In many disqualification cases, courts examine various characteristics of the lawyer’s firm.[1] Courts do so because often the dispute centers not on the disqualified lawyer—but on whether other (or all) lawyers within the lawyer’s firm or organization should also be disqualified from the representation.[2] This inquiry frequently analyzes the effectiveness of the firm’s screening mechanisms, or in other words, how well the firm isolates the disqualified lawyer from the case.[3] Courts have concluded that the following factors might impact the effectiveness of the screen, including the firm’s: (1) size; (2) physical layout; (3) hierarchy or structure; (4) knowledge (of confidential information); and (5) screening mechanisms, including their timeliness, strength, and notice.[4]

[1]     See, e.g., Richard Flamm, Lawyer Disqualification: Conflicts of Interest and Other Bases 16 n.6 (2003) (“The proliferation of [disqualification] motions may be explained, in part, by . . . the changing nature of the manner in which legal services are delivered. . . . Certainly, the advent of law firms employing hundreds of lawyers engaging in a plethora of specialties contrasts starkly with the former preponderance of single practitioners and small firms engaging in only a few . . . . In addition, lawyers seem to be moving more freely from one association to another, and law firm mergers have become commonplace. At the same time that the potential for conflicts of interests has increased as the result of these phenomena, the availability of competent legal specialties has been concentrated under fewer roofs. Consequently, these new realities must be at the core of the balancing of interests necessarily undertaken when courts consider motions for vicarious disqualification . . . .” (quoting Manning v. Waring, Cox, James, Sklar & Allen, 849 F.2d 222, 224-225 (6th Cir. 1988))).

[2]     [S]ome courts will also consider the prejudice to the lawyer’s firm were they to disqualify it. See [here].

[3]     “Screening is the process through which a lawyer who is directly prohibited from a representation is separated from other lawyers in his or her firm so that the firm can attempt to avoid imputed disqualification.

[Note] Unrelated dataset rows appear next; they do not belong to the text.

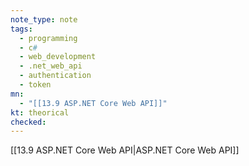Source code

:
 ```yaml
---
note_type: note
tags:
  - programming
  - c#
  - web_development
  - .net_web_api
  - authentication
  - token
mn:
  - "[[13.9 ASP.NET Core Web API]]"
kt: theorical
checked:
---
```

[[13.9 ASP.NET Core Web API|ASP.NET Core Web API]]

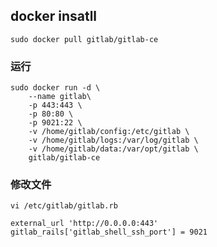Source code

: ## docker insatll
`sudo docker pull gitlab/gitlab-ce`
### 运行
```
sudo docker run -d \
    --name gitlab\
    -p 443:443 \
    -p 80:80 \
    -p 9021:22 \
    -v /home/gitlab/config:/etc/gitlab \
    -v /home/gitlab/logs:/var/log/gitlab \
    -v /home/gitlab/data:/var/opt/gitlab \
    gitlab/gitlab-ce
```
### 修改文件
`vi /etc/gitlab/gitlab.rb`
```
external_url 'http://0.0.0.0:443'
gitlab_rails['gitlab_shell_ssh_port'] = 9021
```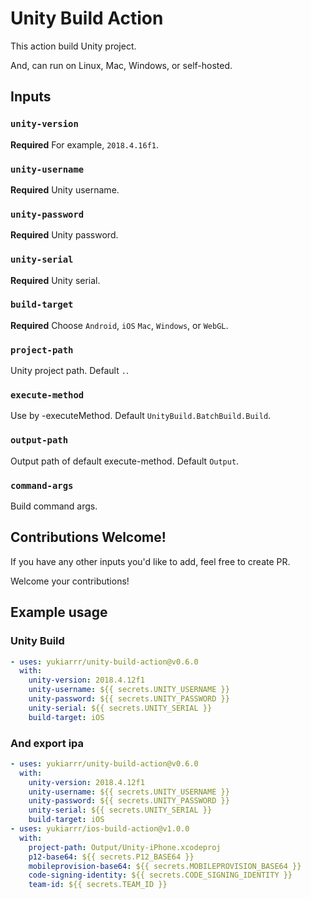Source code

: # Unity Build Action

This action build Unity project.

And, can run on Linux, Mac, Windows, or self-hosted.

## Inputs

### `unity-version`

**Required** For example, `2018.4.16f1`.

### `unity-username`

**Required** Unity username.

### `unity-password`

**Required** Unity password.

### `unity-serial`

**Required** Unity serial.

### `build-target`

**Required** Choose `Android`, `iOS` `Mac`, `Windows`, or `WebGL`.

### `project-path`

Unity project path. Default `.`.

### `execute-method`

Use by -executeMethod. Default `UnityBuild.BatchBuild.Build`.

### `output-path`

Output path of default execute-method. Default `Output`.

### `command-args`

Build command args.

## Contributions Welcome!

If you have any other inputs you'd like to add, feel free to create PR.

Welcome your contributions!

## Example usage

### Unity Build

```yaml
- uses: yukiarrr/unity-build-action@v0.6.0
  with:
    unity-version: 2018.4.12f1
    unity-username: ${{ secrets.UNITY_USERNAME }}
    unity-password: ${{ secrets.UNITY_PASSWORD }}
    unity-serial: ${{ secrets.UNITY_SERIAL }}
    build-target: iOS
```

### And export ipa

```yaml
- uses: yukiarrr/unity-build-action@v0.6.0
  with:
    unity-version: 2018.4.12f1
    unity-username: ${{ secrets.UNITY_USERNAME }}
    unity-password: ${{ secrets.UNITY_PASSWORD }}
    unity-serial: ${{ secrets.UNITY_SERIAL }}
    build-target: iOS
- uses: yukiarrr/ios-build-action@v1.0.0
  with:
    project-path: Output/Unity-iPhone.xcodeproj
    p12-base64: ${{ secrets.P12_BASE64 }}
    mobileprovision-base64: ${{ secrets.MOBILEPROVISION_BASE64 }}
    code-signing-identity: ${{ secrets.CODE_SIGNING_IDENTITY }}
    team-id: ${{ secrets.TEAM_ID }}
```
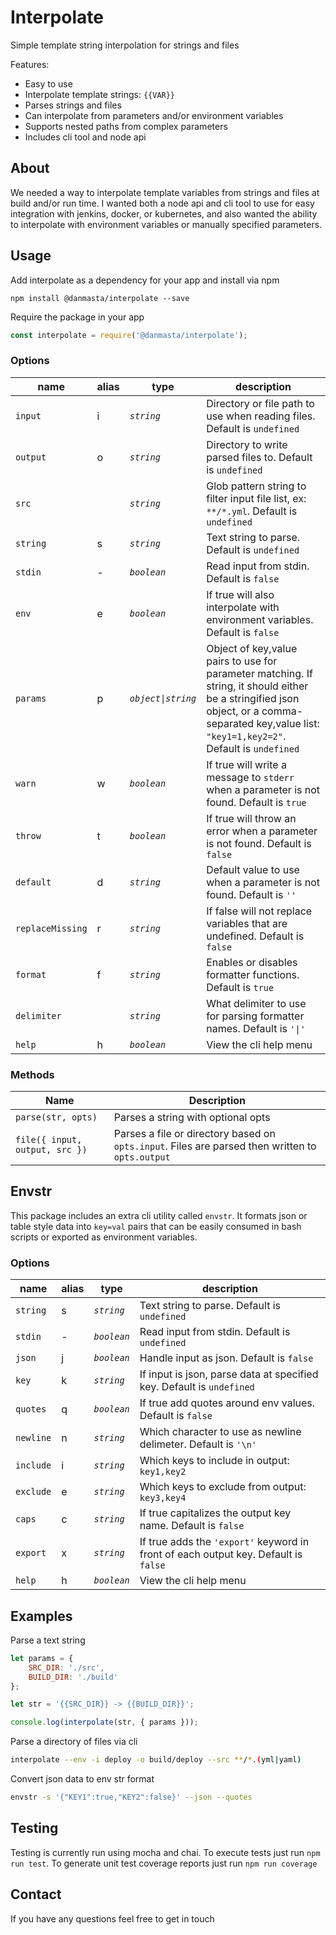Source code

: # Interpolate
Simple template string interpolation for strings and files

Features:
* Easy to use
* Interpolate template strings: `{{VAR}}`
* Parses strings and files
* Can interpolate from parameters and/or environment variables
* Supports nested paths from complex parameters
* Includes cli tool and node api

## About
We needed a way to interpolate template variables from strings and files at build and/or run time. I wanted both a node api and cli tool to use for easy integration with jenkins, docker, or kubernetes, and also wanted the ability to interpolate with environment variables or manually specified parameters.

## Usage
Add interpolate as a dependency for your app and install via npm
```
npm install @danmasta/interpolate --save
```
Require the package in your app
```javascript
const interpolate = require('@danmasta/interpolate');
```

### Options
name | alias | type | description
-----|-------|------|------------
`input` | i | *`string`* | Directory or file path to use when reading files. Default is `undefined`
`output` | o | *`string`* | Directory to write parsed files to. Default is `undefined`
`src` |  | *`string`* | Glob pattern string to filter input file list, ex: `**/*.yml`. Default is `undefined`
`string` | s | *`string`* | Text string to parse. Default is `undefined`
`stdin` | - | *`boolean`* | Read input from stdin. Default is `false`
`env` | e | *`boolean`* | If true will also interpolate with environment variables. Default is `false`
`params` | p | *`object\|string`* | Object of key,value pairs to use for parameter matching. If string, it should either be a stringified json object, or a comma-separated key,value list: `"key1=1,key2=2"`. Default is `undefined`
`warn` | w | *`boolean`* | If true will write a message to `stderr` when a parameter is not found. Default is `true`
`throw` | t | *`boolean`* | If true will throw an error when a parameter is not found. Default is `false`
`default` | d | *`string`* | Default value to use when a parameter is not found. Default is `''`
`replaceMissing` | r | *`string`* | If false will not replace variables that are undefined. Default is `false`
`format` | f | *`string`* | Enables or disables formatter functions. Default is `true`
`delimiter` |  | *`string`* | What delimiter to use for parsing formatter names. Default is `'\|'`
`help` | h | *`boolean`* | View the cli help menu

### Methods
Name | Description
-----|------------
`parse(str, opts)` | Parses a string with optional opts
`file({ input, output, src })` | Parses a file or directory based on `opts.input`. Files are parsed then written to `opts.output`

## Envstr
This package includes an extra cli utility called `envstr`. It formats json or table style data into `key=val` pairs that can be easily consumed in bash scripts or exported as environment variables.

### Options
name | alias | type | description
-----|-------|------|------------
`string` | s | *`string`* | Text string to parse. Default is `undefined`
`stdin` | - | *`boolean`* | Read input from stdin. Default is `undefined`
`json` | j | *`boolean`* | Handle input as json. Default is `false`
`key` | k | *`string`* | If input is json, parse data at specified key. Default is `undefined`
`quotes` | q | *`boolean`* | If true add quotes around env values. Default is `false`
`newline` | n | *`string`* | Which character to use as newline delimeter. Default is `'\n'`
`include` | i | *`string`* | Which keys to include in output: `key1,key2`
`exclude` | e | *`string`* | Which keys to exclude from output: `key3,key4`
`caps` | c | *`string`* | If true capitalizes the output key name. Default is `false`
`export` | x | *`string`* | If true adds the `'export'` keyword in front of each output key. Default is `false`
`help` | h | *`boolean`* | View the cli help menu

## Examples
Parse a text string
```javascript
let params = {
    SRC_DIR: './src',
    BUILD_DIR: './build'
};

let str = '{{SRC_DIR}} -> {{BUILD_DIR}}';

console.log(interpolate(str, { params }));
```
Parse a directory of files via cli
```bash
interpolate --env -i deploy -o build/deploy --src **/*.(yml|yaml)
```
Convert json data to env str format
```bash
envstr -s '{"KEY1":true,"KEY2":false}' --json --quotes
```

## Testing
Testing is currently run using mocha and chai. To execute tests just run `npm run test`. To generate unit test coverage reports just run `npm run coverage`

## Contact
If you have any questions feel free to get in touch
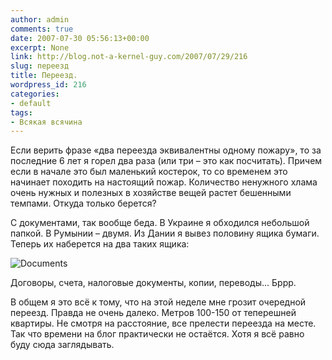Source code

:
 ```yaml
---
author: admin
comments: true
date: 2007-07-30 05:56:13+00:00
excerpt: None
link: http://blog.not-a-kernel-guy.com/2007/07/29/216
slug: переезд
title: Переезд.
wordpress_id: 216
categories:
- default
tags:
- Всякая всячина
---
```


Если верить фразе «два переезда эквивалентны одному пожару», то за последние 6 лет я горел два раза (или три – это как посчитать). Причем если в начале это был маленький костерок, то со временем это начинает походить на настоящий пожар. Количество ненужного хлама очень нужных и полезных в хозяйстве вещей растет бешенными темпами. Откуда только берется? 

С документами, так вообще беда. В Украине я обходился небольшой папкой. В Румынии – двумя. Из Дании я вывез половину ящика бумаги. Теперь их наберется на два таких ящика:

![Documents](http://blog.not-a-kernel-guy.com/wp-content/uploads/2007/07/docs.jpg)

Договоры, счета, налоговые документы, копии, переводы... Бррр.

В общем я это всё к тому, что на этой неделе мне грозит очередной переезд. Правда не очень далеко. Метров 100-150 от теперешней квартиры. Не смотря на расстояние, все прелести переезда на месте. Так что времени на блог практически не остаётся. Хотя я всё равно буду сюда заглядывать.
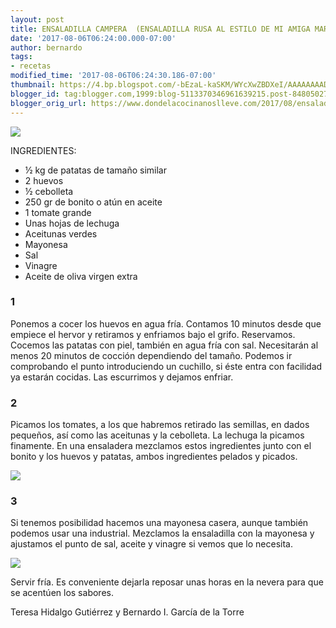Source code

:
 ```yaml
---
layout: post
title: ENSALADILLA CAMPERA  (ENSALADILLA RUSA AL ESTILO DE MI AMIGA MARIAN)
date: '2017-08-06T06:24:00.000-07:00'
author: bernardo
tags:
- recetas
modified_time: '2017-08-06T06:24:30.186-07:00'
thumbnail: https://4.bp.blogspot.com/-bEzaL-kaSKM/WYcXwZBDXeI/AAAAAAAADys/URES8yx-7MkdZBougfDV4gVfL5h4bTAgACLcBGAs/s72-c/00.JPG
blogger_id: tag:blogger.com,1999:blog-5113370346961639215.post-8480502749314953509
blogger_orig_url: https://www.dondelacocinanoslleve.com/2017/08/ensaladilla-campera-ensaladilla-rusa-al.html
---
```


![](https://4.bp.blogspot.com/-bEzaL-kaSKM/WYcXwZBDXeI/AAAAAAAADys/URES8yx-7MkdZBougfDV4gVfL5h4bTAgACLcBGAs/s400/00.JPG)

  
INGREDIENTES:
* ½ kg de patatas de tamaño similar
* 2 huevos 
* ½ cebolleta
* 250 gr de bonito o atún en aceite
* 1 tomate grande
* Unas hojas de lechuga
* Aceitunas verdes
* Mayonesa 
* Sal
* Vinagre
* Aceite de oliva virgen extra  

### 1

Ponemos a cocer los huevos en agua fría. Contamos 10 minutos desde que empiece el hervor y retiramos y enfriamos bajo el grifo. Reservamos. Cocemos las patatas con piel, también en agua fría con sal. Necesitarán al menos 20 minutos de cocción dependiendo del tamaño. Podemos ir comprobando el punto introduciendo un cuchillo, si éste entra con facilidad ya estarán cocidas. Las escurrimos y dejamos enfriar.  

### 2

Picamos los tomates, a los que habremos retirado las semillas, en dados pequeños, así como las aceitunas y la cebolleta. La lechuga la picamos finamente. En una ensaladera mezclamos estos ingredientes junto con el bonito y los huevos y patatas, ambos ingredientes pelados y picados.  

![](https://3.bp.blogspot.com/-p5EZGIVHQ40/WYcYFQQYktI/AAAAAAAADyw/9w44ZLWZKjsHFIzewRV0urU9z0xokJtFACLcBGAs/s320/01.JPG)

  

### 3

Si tenemos posibilidad hacemos una mayonesa casera, aunque también podemos usar una industrial. Mezclamos la ensaladilla con la mayonesa y ajustamos el punto de sal, aceite y vinagre si vemos que lo necesita.  

![](https://3.bp.blogspot.com/-gCn-j5Lc_0Y/WYcYWbMsplI/AAAAAAAADy0/wSd1ifm560sy23BInlFjqgJ5cVMviAEBQCLcBGAs/s320/02.JPG)

  
Servir fría. Es conveniente dejarla reposar unas horas en la nevera para que se acentúen los sabores.  
  
Teresa Hidalgo Gutiérrez y Bernardo I. García de la Torre

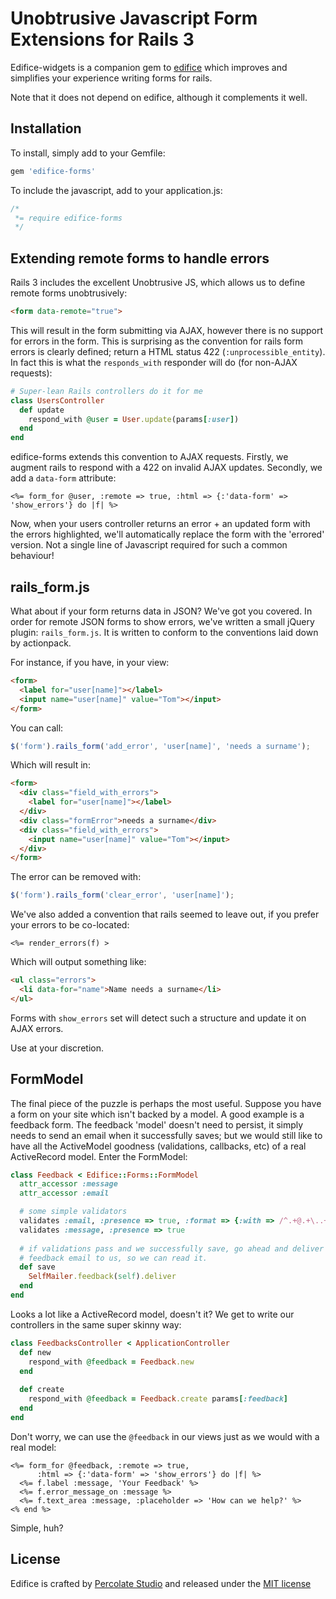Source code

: Unobtrusive Javascript Form Extensions for Rails 3
==================================================

Edifice-widgets is a companion gem to [edifice](/tmeasday/edifice) which improves and simplifies your experience writing forms for rails.

Note that it does not depend on edifice, although it complements it well.

Installation
------------

To install, simply add to your Gemfile:

```ruby
gem 'edifice-forms'
```

To include the javascript, add to your application.js:

```js
/*
 *= require edifice-forms
 */
```

Extending remote forms to handle errors
---------------------------------------

Rails 3 includes the excellent Unobtrusive JS, which allows us to define remote forms unobtrusively:

```html
<form data-remote="true">
```

This will result in the form submitting via AJAX, however there is no support for errors in the form. This is surprising as the convention for rails form errors is clearly defined; return a HTML status 422 (`:unprocessible_entity`). In fact this is what the `responds_with` responder will do (for non-AJAX requests):

```ruby
# Super-lean Rails controllers do it for me
class UsersController
  def update
    respond_with @user = User.update(params[:user])
  end
end
```

edifice-forms extends this convention to AJAX requests. Firstly, we augment rails to respond with a 422 on invalid AJAX updates. Secondly, we add a `data-form` attribute:

```erb
<%= form_for @user, :remote => true, :html => {:'data-form' => 'show_errors'} do |f| %>
```

Now, when your users controller returns an error + an updated form with the errors highlighted, we'll automatically replace the form with the 'errored' version. Not a single line of Javascript required for such a common behaviour!

rails_form.js
-------------

What about if your form returns data in JSON? We've got you covered. In order for remote JSON forms to show errors, we've written a small jQuery plugin: `rails_form.js`. It is written to conform to the conventions laid down by actionpack. 

For instance, if you have, in your view:

```html
<form>
  <label for="user[name]"></label>
  <input name="user[name]" value="Tom"></input>
</form>
```
    
You can call:

```js
$('form').rails_form('add_error', 'user[name]', 'needs a surname');
```

Which will result in:

```html
<form>
  <div class="field_with_errors">
    <label for="user[name]"></label>
  </div>
  <div class="formError">needs a surname</div>
  <div class="field_with_errors">
    <input name="user[name]" value="Tom"></input>
  </div>
</form>
```

The error can be removed with:
    
```js
$('form').rails_form('clear_error', 'user[name]');
```

We've also added a convention that rails seemed to leave out, if you prefer your errors to be co-located:

```erb
<%= render_errors(f) >
```
    
Which will output something like:

```html
<ul class="errors">
  <li data-for="name">Name needs a surname</li>
</ul>
```

Forms with `show_errors` set will detect such a structure and update it on AJAX errors.

Use at your discretion.

FormModel
---------

The final piece of the puzzle is perhaps the most useful. Suppose you have a form on your site which isn't backed by a model. A good example is a feedback form. The feedback 'model' doesn't need to persist, it simply needs to send an email when it successfully saves; but we would still like to have all the ActiveModel goodness (validations, callbacks, etc) of a real ActiveRecord model. Enter the FormModel:

```ruby
class Feedback < Edifice::Forms::FormModel
  attr_accessor :message
  attr_accessor :email

  # some simple validators
  validates :email, :presence => true, :format => {:with => /^.+@.+\..+$/}
  validates :message, :presence => true
  
  # if validations pass and we successfully save, go ahead and deliver the 
  # feedback email to us, so we can read it.
  def save
    SelfMailer.feedback(self).deliver
  end
end
```

Looks a lot like a ActiveRecord model, doesn't it? We get to write our controllers in the same super skinny way:

```ruby
class FeedbacksController < ApplicationController
  def new
    respond_with @feedback = Feedback.new
  end
  
  def create
    respond_with @feedback = Feedback.create params[:feedback]
  end
end
```

Don't worry, we can use the `@feedback` in our views just as we would with a real model:

```erb
<%= form_for @feedback, :remote => true, 
      :html => {:'data-form' => 'show_errors'} do |f| %>
  <%= f.label :message, 'Your Feedback' %>
  <%= f.error_message_on :message %>
  <%= f.text_area :message, :placeholder => 'How can we help?' %>
<% end %>
```

Simple, huh?

License
-------

Edifice is crafted by [Percolate Studio](http://percolatestudio.com) and released under the [MIT license](www.opensource.org/licenses/MIT)
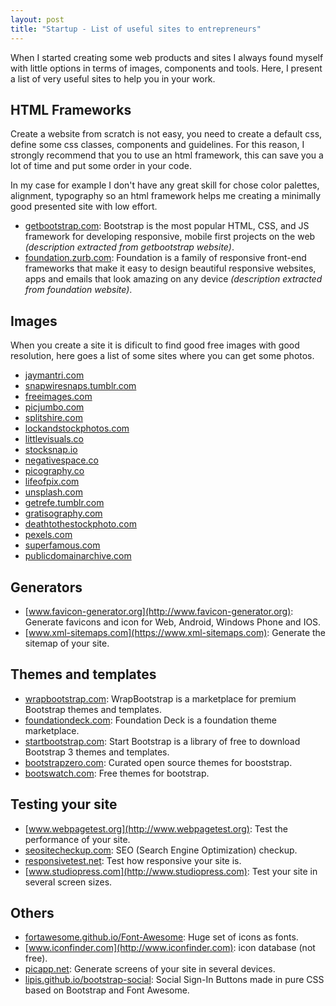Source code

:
 ```yaml
---
layout: post
title: "Startup - List of useful sites to entrepreneurs"
---
```

When I started creating some web products and sites I always found myself with little options in terms of images, components and tools. Here, I present a list of very useful sites to help you in your work.

## HTML Frameworks
Create a website from scratch is not easy, you need to create a default css, define some css classes, components and guidelines. For this reason, I strongly recommend that you to use an html framework, this can save you a lot of time and put some order in your code.

In my case for example I don't have any great skill for chose color palettes, alignment, typography so an html framework helps me creating a minimally good presented site with low effort.

  - [getbootstrap.com](http://getbootstrap.com): Bootstrap is the most popular HTML, CSS, and JS framework for developing responsive, mobile first projects on the web *(description extracted from getbootstrap website)*.
  - [foundation.zurb.com](http://foundation.zurb.com): Foundation is a family of responsive front-end frameworks that make it easy to design beautiful responsive websites, apps and emails that look amazing on any device *(description extracted from foundation website)*.

## Images

When you create a site it is dificult to find good free images with good resolution, here goes a list of some sites where you can get some photos.

  - [jaymantri.com](http://jaymantri.com/)
  - [snapwiresnaps.tumblr.com](http://snapwiresnaps.tumblr.com/)
  - [freeimages.com](http://www.freeimages.com/)
  - [picjumbo.com](http://picjumbo.com/)
  - [splitshire.com](http://splitshire.com/)
  - [lockandstockphotos.com](http://lockandstockphotos.com/)
  - [littlevisuals.co](http://littlevisuals.co/)
  - [stocksnap.io](https://stocksnap.io/)
  - [negativespace.co](http://negativespace.co/)
  - [picography.co](http://picography.co/)
  - [lifeofpix.com](http://www.lifeofpix.com/)
  - [unsplash.com](http://unsplash.com/)
  - [getrefe.tumblr.com](http://getrefe.tumblr.com/)
  - [gratisography.com](http://www.gratisography.com/)
  - [deathtothestockphoto.com](http://deathtothestockphoto.com/)
  - [pexels.com](https://www.pexels.com/)
  - [superfamous.com](http://superfamous.com/)
  - [publicdomainarchive.com](http://publicdomainarchive.com/)

## Generators
  - [www.favicon-generator.org](http://www.favicon-generator.org): Generate favicons and icon for Web, Android, Windows Phone and IOS.
  - [www.xml-sitemaps.com](https://www.xml-sitemaps.com): Generate the sitemap of your site.

## Themes and templates

  - [wrapbootstrap.com](https://wrapbootstrap.com): WrapBootstrap is a marketplace for premium Bootstrap themes and templates.
  - [foundationdeck.com](https://www.foundationdeck.com): Foundation Deck is a foundation theme marketplace.
  - [startbootstrap.com](http://startbootstrap.com): Start Bootstrap is a library of free to download Bootstrap 3 themes and templates.
  - [bootstrapzero.com](http://www.bootstrapzero.com/): Curated open source themes for booststrap.
  - [bootswatch.com](https://bootswatch.com/): Free themes for bootstrap.

## Testing your site
  - [www.webpagetest.org](http://www.webpagetest.org): Test the performance of your site.
  - [seositecheckup.com](http://seositecheckup.com): SEO (Search Engine Optimization) checkup.
  - [responsivetest.net](http://responsivetest.net): Test how responsive your site is.
  - [www.studiopress.com](http://www.studiopress.com): Test your site in several screen sizes.

## Others
  - [fortawesome.github.io/Font-Awesome](https://fortawesome.github.io/Font-Awesome): Huge set of icons as fonts.
  - [www.iconfinder.com](http://www.iconfinder.com): icon database (not free).
  - [picapp.net](http://picapp.net/htc_one_m8_gunmetal_2): Generate screens of your site in several devices.
  - [lipis.github.io/bootstrap-social](http://lipis.github.io/bootstrap-social): Social Sign-In Buttons made in pure CSS based on Bootstrap and Font Awesome.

An effective screen will prevent other lawyers in the firm from learning client confidences held by the quarantined lawyer.” ABA/BNA Lawyers’ Manual on Prof’l Conduct § 51:2012; Model Rules R. 1.0(k). Older labels for the screening process include “ethics wall” and “cone of silence.” ABA/BNA Lawyers’ Manual on Prof’l Conduct § 51:2012.

[4]     See, e.g., Cromley v. Bd. of Educ. of Lockport Twp. High Sch. Dist. 205, 17 F.3d 1059, 1065-66 (7th Cir. 1994) (noting and applying most of these factors).